Saved entries =>
::::::

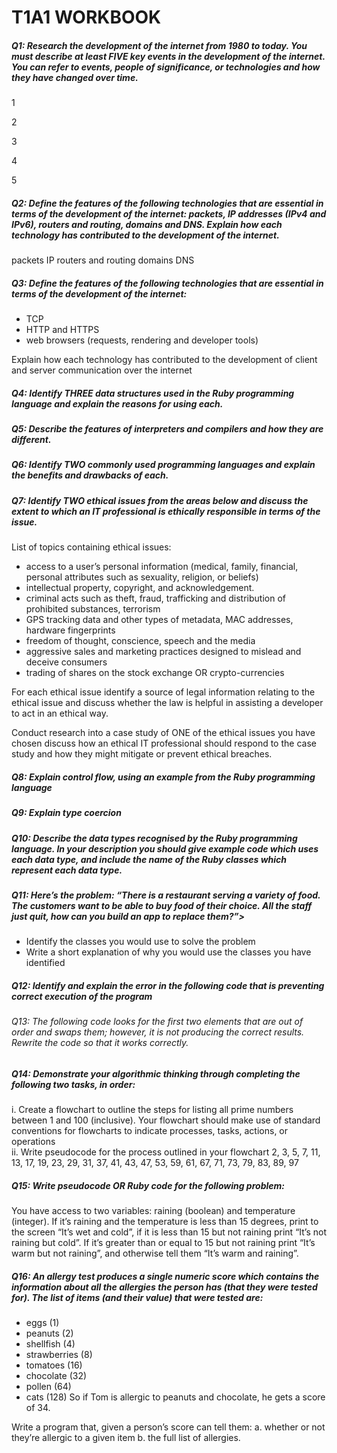 # T1A1 WORKBOOK

##### Q1: Research the development of the internet from 1980 to today. You must describe at least FIVE key events in the development of the internet. You can refer to events, people of significance, or technologies and how they have changed over time.

1

2

3

4

5


##### Q2: Define the features of the following technologies that are essential in terms of the development of the internet: packets, IP addresses (IPv4 and IPv6), routers and routing, domains and DNS. Explain how each technology has contributed to the development of the internet. 

packets
IP
routers and routing
domains
DNS 

##### Q3: Define the features of the following technologies that are essential in terms of the development of the internet:
  - TCP
  - HTTP and HTTPS
  - web browsers (requests, rendering and developer tools)

Explain how each technology has contributed to the development of client and server communication over the internet

##### Q4: Identify THREE data structures used in the Ruby programming language and explain the reasons for using each.

#####  Q5: Describe the features of interpreters and compilers and how they are different.

##### Q6: Identify TWO commonly used programming languages and explain the benefits and drawbacks of each.

##### Q7: Identify TWO ethical issues from the areas below and discuss the extent to which an IT professional is ethically responsible in terms of the issue.

List of topics containing ethical issues:
  - access to a user’s personal information (medical, family, financial, personal attributes such as sexuality, religion, or beliefs)
  - intellectual property, copyright, and acknowledgement.
  - criminal acts such as theft, fraud, trafficking and distribution of prohibited substances, terrorism
  - GPS tracking data and other types of metadata, MAC addresses, hardware fingerprints
  - freedom of thought, conscience, speech and the media
  - aggressive sales and marketing practices designed to mislead and deceive consumers
  - trading of shares on the stock exchange OR crypto-currencies

For each ethical issue identify a source of legal information relating to the ethical issue and discuss whether the law is helpful in assisting a developer to act in an ethical way.

Conduct research into a case study of ONE of the ethical issues you have chosen discuss how an ethical IT professional should respond to the case study and how they might mitigate or prevent ethical breaches.

##### Q8: Explain control flow, using an example from the Ruby programming language


##### Q9: Explain type coercion

##### Q10: Describe the data types recognised by the Ruby programming language. In your description you should give example code which uses each data type, and include the name of the Ruby classes which represent each data type.


##### Q11: Here’s the problem: “There is a restaurant serving a variety of food. The customers want to be able to buy food of their choice. All the staff just quit, how can you build an app to replace them?”>
  - Identify the classes you would use to solve the problem
  - Write a short explanation of why you would use the classes you have identified

##### Q12: Identify and explain the error in the following code that is preventing correct execution of the program



###### Q13: The following code looks for the first two elements that are out of order and swaps them; however, it is not producing the correct results. Rewrite the code so that it works correctly.



##### Q14: Demonstrate your algorithmic thinking through completing the following two tasks, in order:
  i. Create a flowchart to outline the steps for listing all prime numbers between 1 and 100 (inclusive). Your flowchart should make use of standard conventions for flowcharts to indicate processes, tasks, actions, or operations  
  ii. Write pseudocode for the process outlined in your flowchart
2, 3, 5, 7, 11, 13, 17, 19, 23, 29, 31, 37, 41, 43, 47, 53, 59, 61, 67, 71, 73, 79, 83, 89, 97

##### Q15: Write pseudocode OR Ruby code for the following problem:

You have access to two variables: raining (boolean) and temperature (integer). If it’s raining and the temperature is less than 15 degrees, print to the screen “It’s wet and cold”, if it is less than 15 but not raining print “It’s not raining but cold”. If it’s greater than or equal to 15 but not raining print “It’s warm but not raining”, and otherwise tell them “It’s warm and raining”.

##### Q16: An allergy test produces a single numeric score which contains the information about all the allergies the person has (that they were tested for). The list of items (and their value) that were tested are:

  - eggs (1)
  - peanuts (2)
  - shellfish (4)
  - strawberries (8)
  - tomatoes (16)
  - chocolate (32)
  - pollen (64)
  - cats (128)
So if Tom is allergic to peanuts and chocolate, he gets a score of 34.

Write a program that, given a person’s score can tell them:
  a. whether or not they’re allergic to a given item
  b. the full list of allergies.

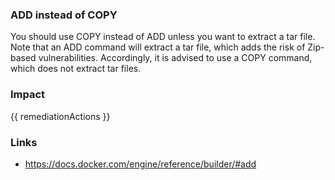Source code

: 
### ADD instead of COPY
You should use COPY instead of ADD unless you want to extract a tar file. Note that an ADD command will extract a tar file, which adds the risk of Zip-based vulnerabilities. Accordingly, it is advised to use a COPY command, which does not extract tar files.

### Impact
<!-- Add Impact here -->

<!-- DO NOT CHANGE -->
{{ remediationActions }}

### Links
- https://docs.docker.com/engine/reference/builder/#add

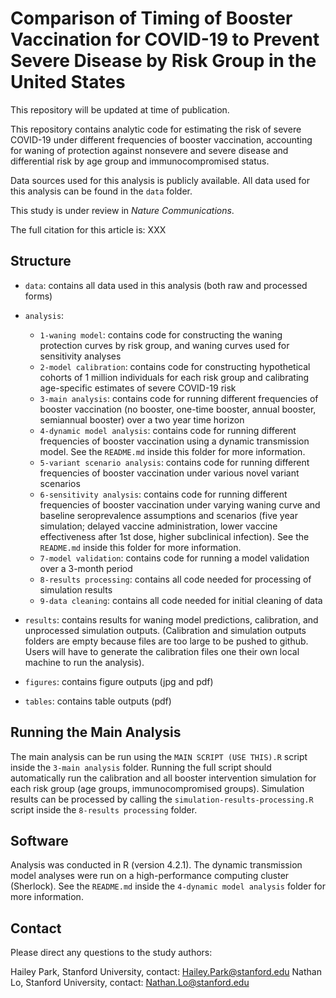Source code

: # Comparison of Timing of Booster Vaccination for COVID-19 to Prevent Severe Disease by Risk Group in the United States

This repository will be updated at time of publication.

This repository contains analytic code for estimating the risk of severe COVID-19 under different frequencies of booster vaccination, accounting for waning of protection against nonsevere and severe disease and differential risk by age group and immunocompromised status.

Data sources used for this analysis is publicly available. All data used for this analysis can be found in the `data` folder.

This study is under review in _Nature Communications_.

The full citation for this article is: XXX

## Structure
* `data`: contains all data used in this analysis (both raw and processed forms)
* `analysis`:
  * `1-waning model`: contains code for constructing the waning protection curves by risk group, and waning curves used for sensitivity analyses
  * `2-model calibration`: contains code for constructing hypothetical cohorts of 1 million individuals for each risk group and calibrating age-specific estimates of severe COVID-19 risk 
  * `3-main analysis`: contains code for running different frequencies of booster vaccination (no booster, one-time booster, annual booster, semiannual booster) over a two year time horizon
  * `4-dynamic model analysis`: contains code for running different frequencies of booster vaccination using a dynamic transmission model. See the `README.md` inside this folder for more information.
  *  `5-variant scenario analysis`: contains code for running different frequencies of booster vaccination under various novel variant scenarios
  *  `6-sensitivity analysis`: contains code for running different frequencies of booster vaccination under varying waning curve and baseline seroprevalence assumptions and scenarios (five year simulation; delayed vaccine administration, lower vaccine effectiveness after 1st dose, higher subclinical infection). See the `README.md` inside this folder for more information.
  *  `7-model validation`: contains code for running a model validation over a 3-month period
  *  `8-results processing`: contains all code needed for processing of simulation results
  *  `9-data cleaning`: contains all code needed for initial cleaning of data

* `results`: contains results for waning model predictions, calibration, and unprocessed simulation outputs. (Calibration and simulation outputs folders are empty because files are too large to be pushed to github. Users will have to generate the calibration files one their own local machine to run the analysis).
* `figures`: contains figure outputs (jpg and pdf)
* `tables`: contains table outputs (pdf)

## Running the Main Analysis
The main analysis can be run using the `MAIN SCRIPT (USE THIS).R` script inside the `3-main analysis` folder. Running the full script should automatically run the calibration and all booster intervention simulation for each risk group (age groups, immunocompromised groups). Simulation results can be processed by calling the `simulation-results-processing.R` script inside the `8-results processing` folder. 

## Software
Analysis was conducted in R (version 4.2.1). The dynamic transmission model analyses were run on a high-performance computing cluster (Sherlock). See the `README.md` inside the `4-dynamic model analysis` folder for more information. 

## Contact 
Please direct any questions to the study authors:

Hailey Park, Stanford University, contact: Hailey.Park@stanford.edu
Nathan Lo, Stanford University, contact: Nathan.Lo@stanford.edu

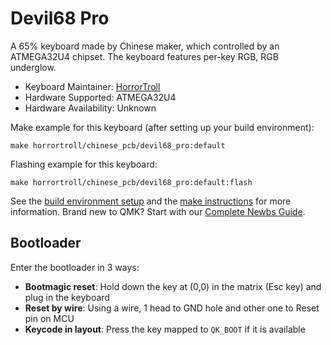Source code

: # Devil68 Pro

A 65% keyboard made by Chinese maker, which controlled by an ATMEGA32U4 chipset. The keyboard features per-key RGB, RGB underglow.

* Keyboard Maintainer: [HorrorTroll](https://github.com/HorrorTroll)
* Hardware Supported: ATMEGA32U4
* Hardware Availability: Unknown

Make example for this keyboard (after setting up your build environment):

    make horrortroll/chinese_pcb/devil68_pro:default

Flashing example for this keyboard:

    make horrortroll/chinese_pcb/devil68_pro:default:flash

See the [build environment setup](https://docs.qmk.fm/#/getting_started_build_tools) and the [make instructions](https://docs.qmk.fm/#/getting_started_make_guide) for more information. Brand new to QMK? Start with our [Complete Newbs Guide](https://docs.qmk.fm/#/newbs).

## Bootloader

Enter the bootloader in 3 ways:

* **Bootmagic reset**: Hold down the key at (0,0) in the matrix (Esc key) and plug in the keyboard
* **Reset by wire**: Using a wire, 1 head to GND hole and other one to Reset pin on MCU
* **Keycode in layout**: Press the key mapped to `QK_BOOT` if it is available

::::::

What is needed =>
Return each line of the data that contains the string "chocolate".

Exercise solution =>
  - chocolate (32)
So if Tom is allergic to peanuts and chocolate, he gets a score of 34.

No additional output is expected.